Virtual meetings have taken their toll on people during the pandemic, but new research shows that not all groups are affected equally.
The data, published in journal “Technology, Mind and Behavior,” was based on a survey of 10,322 male and female participants conducted throughout February and March.
The subjects were assessed on a “Zoom Exhaustion and Fatigue Scale” put together by researchers.
The results found that 13.8% — or about 1 in 7 — women reported feeling “very” or “extremely” fatigued after Zoom calls.
This statistic was lower than the same responses from males, which accounted for 5.5% — or about 1 in 20 — men.
The feeling of burnout was attributed significantly to “self-focused attention” brought on by many video calls’ self-view feature.
“Self-focused attention refers to a heightened awareness of how one comes across or how one appears in a conversation,” said Jeffrey Hancock, professor of communication in the School of Humanities and Sciences and co-author of the April 13 study.
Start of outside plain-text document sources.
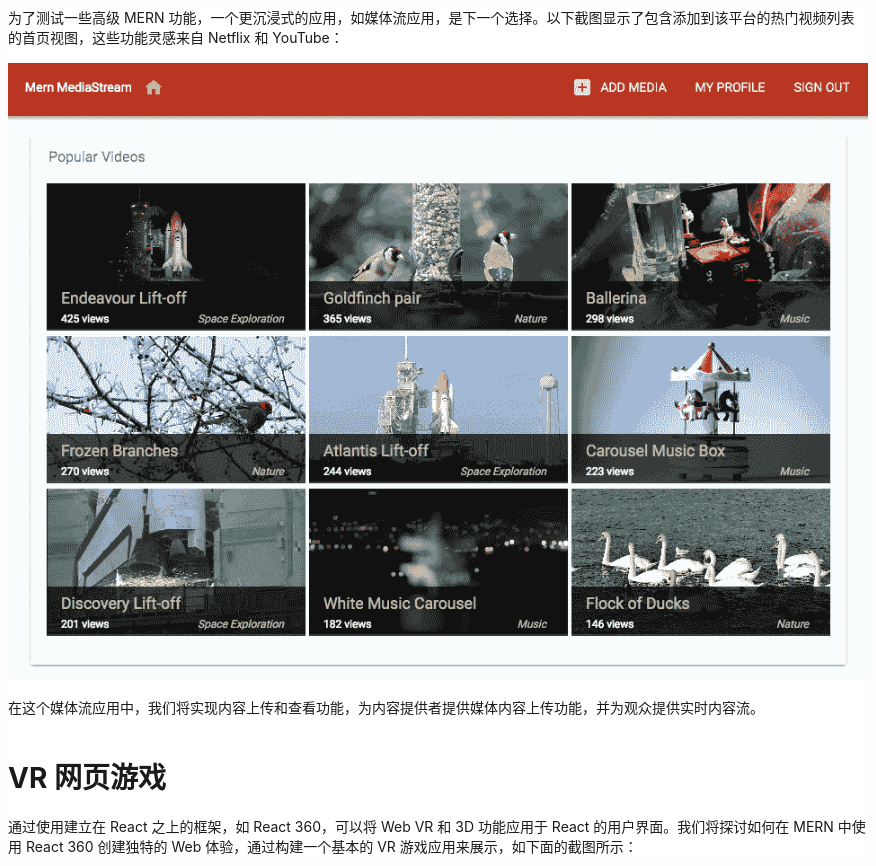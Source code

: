 为了测试一些高级 MERN 功能，一个更沉浸式的应用，如媒体流应用，是下一个选择。以下截图显示了包含添加到该平台的热门视频列表的首页视图，这些功能灵感来自 Netflix 和 YouTube：

![媒体流应用图片](img/b01f8ad3-c854-41a0-bd0b-bc308987b8c3.png)

在这个媒体流应用中，我们将实现内容上传和查看功能，为内容提供者提供媒体内容上传功能，并为观众提供实时内容流。

# VR 网页游戏

通过使用建立在 React 之上的框架，如 React 360，可以将 Web VR 和 3D 功能应用于 React 的用户界面。我们将探讨如何在 MERN 中使用 React 360 创建独特的 Web 体验，通过构建一个基本的 VR 游戏应用来展示，如下面的截图所示：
There were other factors that contributed to the disparity of video-conferencing fatigue felt between the genders.
One aspect was that women felt more trapped by video calls, feeling the need to stay center in front of the camera. The study also found that women tend to have longer video meetings than men, despite having the same number of them throughout the day. Women were also found less likely to take breaks in between meetings than men.